Items from a data source:
+++++

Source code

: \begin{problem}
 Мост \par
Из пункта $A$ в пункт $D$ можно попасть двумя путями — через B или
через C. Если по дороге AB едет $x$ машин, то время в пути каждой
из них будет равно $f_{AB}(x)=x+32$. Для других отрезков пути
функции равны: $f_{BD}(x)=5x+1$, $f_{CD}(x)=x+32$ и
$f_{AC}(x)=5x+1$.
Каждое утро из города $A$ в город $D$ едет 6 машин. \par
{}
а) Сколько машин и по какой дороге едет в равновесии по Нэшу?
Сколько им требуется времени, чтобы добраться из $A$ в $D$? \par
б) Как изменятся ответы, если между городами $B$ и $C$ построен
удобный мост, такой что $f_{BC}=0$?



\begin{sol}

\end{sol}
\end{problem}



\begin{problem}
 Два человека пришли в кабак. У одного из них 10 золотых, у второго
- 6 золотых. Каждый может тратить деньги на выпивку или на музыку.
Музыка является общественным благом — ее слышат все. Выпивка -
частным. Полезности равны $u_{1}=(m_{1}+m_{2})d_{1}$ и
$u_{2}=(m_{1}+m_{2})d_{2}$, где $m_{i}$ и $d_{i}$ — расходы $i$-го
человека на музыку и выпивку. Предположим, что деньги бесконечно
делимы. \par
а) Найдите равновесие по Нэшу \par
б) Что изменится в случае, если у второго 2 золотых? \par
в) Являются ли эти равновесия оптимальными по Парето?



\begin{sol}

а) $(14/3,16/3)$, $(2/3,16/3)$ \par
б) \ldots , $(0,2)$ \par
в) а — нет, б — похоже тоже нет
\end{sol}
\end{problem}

+++++

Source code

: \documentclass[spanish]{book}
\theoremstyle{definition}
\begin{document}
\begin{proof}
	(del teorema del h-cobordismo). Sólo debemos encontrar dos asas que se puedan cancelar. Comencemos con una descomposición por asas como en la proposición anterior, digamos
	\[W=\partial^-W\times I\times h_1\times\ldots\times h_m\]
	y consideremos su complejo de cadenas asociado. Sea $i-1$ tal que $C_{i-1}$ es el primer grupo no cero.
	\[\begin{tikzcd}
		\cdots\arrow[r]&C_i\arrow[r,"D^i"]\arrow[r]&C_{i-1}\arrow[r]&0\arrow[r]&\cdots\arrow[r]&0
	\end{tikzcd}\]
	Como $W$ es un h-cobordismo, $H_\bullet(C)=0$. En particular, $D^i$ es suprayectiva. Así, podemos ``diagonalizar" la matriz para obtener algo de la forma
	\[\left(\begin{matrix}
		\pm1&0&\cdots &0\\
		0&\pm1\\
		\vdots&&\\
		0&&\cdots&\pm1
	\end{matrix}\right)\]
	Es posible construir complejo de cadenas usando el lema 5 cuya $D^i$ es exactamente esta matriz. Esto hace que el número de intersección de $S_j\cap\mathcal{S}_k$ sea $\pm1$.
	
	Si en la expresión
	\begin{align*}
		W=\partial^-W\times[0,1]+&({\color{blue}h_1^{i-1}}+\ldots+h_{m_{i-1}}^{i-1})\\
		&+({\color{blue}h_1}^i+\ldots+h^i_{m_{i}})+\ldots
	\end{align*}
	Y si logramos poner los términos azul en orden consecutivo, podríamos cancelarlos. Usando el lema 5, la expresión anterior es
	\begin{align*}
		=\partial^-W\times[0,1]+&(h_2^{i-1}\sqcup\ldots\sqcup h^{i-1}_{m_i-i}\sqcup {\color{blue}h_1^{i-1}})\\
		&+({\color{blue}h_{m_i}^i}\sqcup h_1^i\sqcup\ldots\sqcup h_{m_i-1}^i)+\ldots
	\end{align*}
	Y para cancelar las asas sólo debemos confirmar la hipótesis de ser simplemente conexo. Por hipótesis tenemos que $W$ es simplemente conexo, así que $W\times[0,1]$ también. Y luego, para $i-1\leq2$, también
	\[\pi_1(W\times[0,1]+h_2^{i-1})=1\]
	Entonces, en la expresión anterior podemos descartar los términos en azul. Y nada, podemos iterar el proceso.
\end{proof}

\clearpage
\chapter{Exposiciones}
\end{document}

+++++

*What is needed:* Every line in the data above that includes the word "blue" should be copied.

*Response area:*
		W=\partial^-W\times[0,1]+&({\color{blue}h_1^{i-1}}+\ldots+h_{m_{i-1}}^{i-1})\\
		&+({\color{blue}h_1}^i+\ldots+h^i_{m_{i}})+\ldots
		=\partial^-W\times[0,1]+&(h_2^{i-1}\sqcup\ldots\sqcup h^{i-1}_{m_i-i}\sqcup {\color{blue}h_1^{i-1}})\\
		&+({\color{blue}h_{m_i}^i}\sqcup h_1^i\sqcup\ldots\sqcup h_{m_i-1}^i)+\ldots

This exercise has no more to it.